What you return should be every line below, word for word, and none of the images.

>>>>

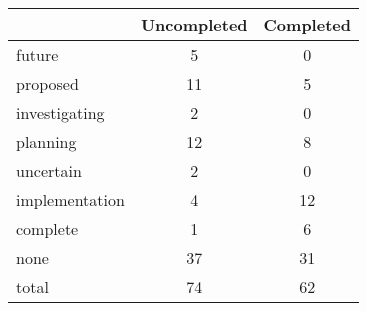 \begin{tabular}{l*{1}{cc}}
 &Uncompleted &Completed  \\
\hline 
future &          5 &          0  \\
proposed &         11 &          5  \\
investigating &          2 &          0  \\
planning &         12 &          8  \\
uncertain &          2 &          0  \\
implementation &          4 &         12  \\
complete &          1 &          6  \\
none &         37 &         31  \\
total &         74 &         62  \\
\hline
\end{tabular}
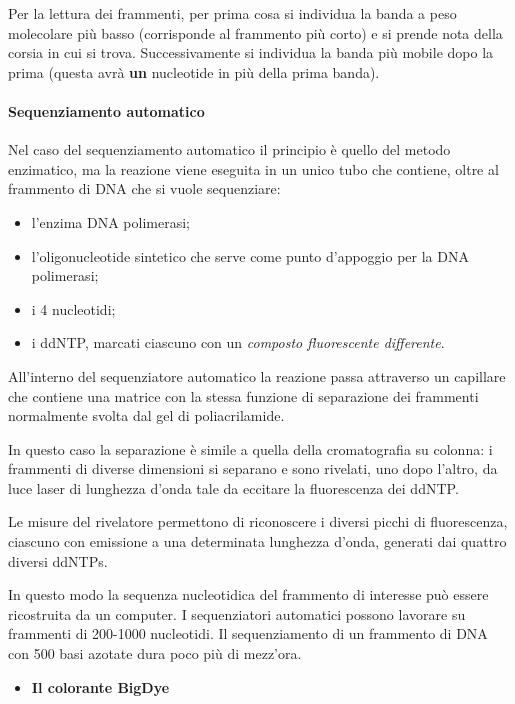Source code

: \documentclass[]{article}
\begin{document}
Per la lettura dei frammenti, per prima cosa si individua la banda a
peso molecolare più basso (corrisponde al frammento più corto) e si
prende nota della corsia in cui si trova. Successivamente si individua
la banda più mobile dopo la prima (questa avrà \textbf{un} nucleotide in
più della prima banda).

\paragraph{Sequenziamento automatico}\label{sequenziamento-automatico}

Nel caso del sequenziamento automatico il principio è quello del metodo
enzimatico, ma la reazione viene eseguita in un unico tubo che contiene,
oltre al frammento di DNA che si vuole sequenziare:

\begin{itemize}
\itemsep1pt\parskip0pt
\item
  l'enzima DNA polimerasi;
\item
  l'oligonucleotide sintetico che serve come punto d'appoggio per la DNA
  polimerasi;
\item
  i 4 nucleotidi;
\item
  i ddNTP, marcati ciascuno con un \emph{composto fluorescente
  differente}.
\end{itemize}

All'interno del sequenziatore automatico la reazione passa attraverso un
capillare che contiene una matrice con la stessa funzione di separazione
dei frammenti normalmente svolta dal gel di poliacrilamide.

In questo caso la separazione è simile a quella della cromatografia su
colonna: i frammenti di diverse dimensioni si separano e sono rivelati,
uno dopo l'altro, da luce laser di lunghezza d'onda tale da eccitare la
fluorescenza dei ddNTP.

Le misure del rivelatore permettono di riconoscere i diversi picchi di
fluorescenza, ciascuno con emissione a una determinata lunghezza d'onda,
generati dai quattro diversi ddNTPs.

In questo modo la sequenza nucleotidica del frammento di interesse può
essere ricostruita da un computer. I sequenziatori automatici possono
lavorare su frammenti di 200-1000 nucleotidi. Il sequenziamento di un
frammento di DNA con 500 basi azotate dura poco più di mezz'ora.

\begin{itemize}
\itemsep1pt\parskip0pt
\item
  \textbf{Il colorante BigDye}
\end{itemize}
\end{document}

<<<<

** Solution for this exercise **
 \begin{tabular}{l*{1}{cc}}
 &Uncompleted &Completed  \\
\hline 
future &          5 &          0  \\
proposed &         11 &          5  \\
investigating &          2 &          0  \\
planning &         12 &          8  \\
uncertain &          2 &          0  \\
implementation &          4 &         12  \\
complete &          1 &          6  \\
none &         37 &         31  \\
total &         74 &         62  \\
\hline
\end{tabular}
Source code

: \documentclass[]{article}
\begin{document}
Per la lettura dei frammenti, per prima cosa si individua la banda a
peso molecolare più basso (corrisponde al frammento più corto) e si
prende nota della corsia in cui si trova. Successivamente si individua
la banda più mobile dopo la prima (questa avrà \textbf{un} nucleotide in
più della prima banda).

\paragraph{Sequenziamento automatico}\label{sequenziamento-automatico}

Nel caso del sequenziamento automatico il principio è quello del metodo
enzimatico, ma la reazione viene eseguita in un unico tubo che contiene,
oltre al frammento di DNA che si vuole sequenziare:

\begin{itemize}
\itemsep1pt\parskip0pt
\item
  l'enzima DNA polimerasi;
\item
  l'oligonucleotide sintetico che serve come punto d'appoggio per la DNA
  polimerasi;
\item
  i 4 nucleotidi;
\item
  i ddNTP, marcati ciascuno con un \emph{composto fluorescente
  differente}.
\end{itemize}

All'interno del sequenziatore automatico la reazione passa attraverso un
capillare che contiene una matrice con la stessa funzione di separazione
dei frammenti normalmente svolta dal gel di poliacrilamide.

In questo caso la separazione è simile a quella della cromatografia su
colonna: i frammenti di diverse dimensioni si separano e sono rivelati,
uno dopo l'altro, da luce laser di lunghezza d'onda tale da eccitare la
fluorescenza dei ddNTP.

Le misure del rivelatore permettono di riconoscere i diversi picchi di
fluorescenza, ciascuno con emissione a una determinata lunghezza d'onda,
generati dai quattro diversi ddNTPs.

In questo modo la sequenza nucleotidica del frammento di interesse può
essere ricostruita da un computer. I sequenziatori automatici possono
lavorare su frammenti di 200-1000 nucleotidi. Il sequenziamento di un
frammento di DNA con 500 basi azotate dura poco più di mezz'ora.

\begin{itemize}
\itemsep1pt\parskip0pt
\item
  \textbf{Il colorante BigDye}
\end{itemize}
\end{document}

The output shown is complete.